The Gay Sex Club Next to the Vatican Is the Saddest Place on Earth
Last month, the Italian newspaper La Repubblica discovered that the Vatican had paid $35 million for an apartment block housing the Europa Multiclub, which calls itself the “number-one gay sauna in Italy.” The media used the story as another example of the Catholic Church being so obviously gay that they should just come on out and admit it. As a former Catholic schoolboy who believed in God till I saw Hugh Jackman in The Boy from Oz, a Broadway musical about Liza Minnelli’s first gay husband, I wasn’t surprised. I remember my school’s baseball coach sexually assaulting students and my first-grade teaching assistant nearly losing her job after she had an alleged lesbian make-out session with a PE coach—Catholics and shady sex shenanigans go together like red wine and wafers.

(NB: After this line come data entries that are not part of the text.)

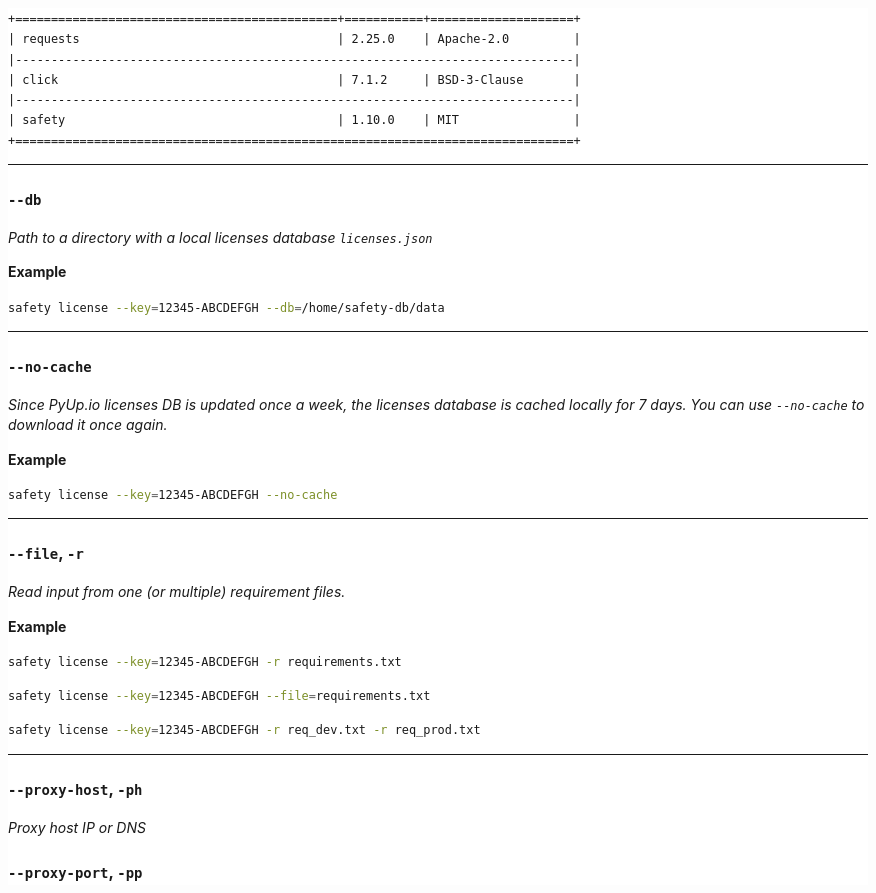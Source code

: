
 ```
+=============================================+===========+====================+
| requests                                    | 2.25.0    | Apache-2.0         |
|------------------------------------------------------------------------------|
| click                                       | 7.1.2     | BSD-3-Clause       |
|------------------------------------------------------------------------------|
| safety                                      | 1.10.0    | MIT                |
+==============================================================================+
```

___

### `--db`

*Path to a directory with a local licenses database `licenses.json`*

**Example**
```bash
safety license --key=12345-ABCDEFGH --db=/home/safety-db/data
```
___

### `--no-cache`

*Since PyUp.io licenses DB is updated once a week, the licenses database is cached locally for 7 days. You can use `--no-cache` to download it once again.*

**Example**
```bash
safety license --key=12345-ABCDEFGH --no-cache
```
___

### `--file`, `-r`

*Read input from one (or multiple) requirement files.*

**Example**
```bash
safety license --key=12345-ABCDEFGH -r requirements.txt
```
```bash
safety license --key=12345-ABCDEFGH --file=requirements.txt
```
```bash
safety license --key=12345-ABCDEFGH -r req_dev.txt -r req_prod.txt
```

___


### `--proxy-host`, `-ph`

*Proxy host IP or DNS*

### `--proxy-port`, `-pp`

Naturally, when I visited Rome recently, the Multiclub was on my sightseeing list, though I was a little nervous. The last time I had been in a bathhouse was my senior year of high school, when my friend Diva D and I went to one in Miami. We ran out of the building after 20 minutes because a guy claiming to be Gloria Estefan’s “background dancer” shoved Diva D, naked, into a locker. I’ve never forgotten the horror. Luckily, the sex club, as well as the Vatican-owned apartments, were located in Salustiano, a nice (read: bourgie) area that didn’t seem like it would hold any insane gays.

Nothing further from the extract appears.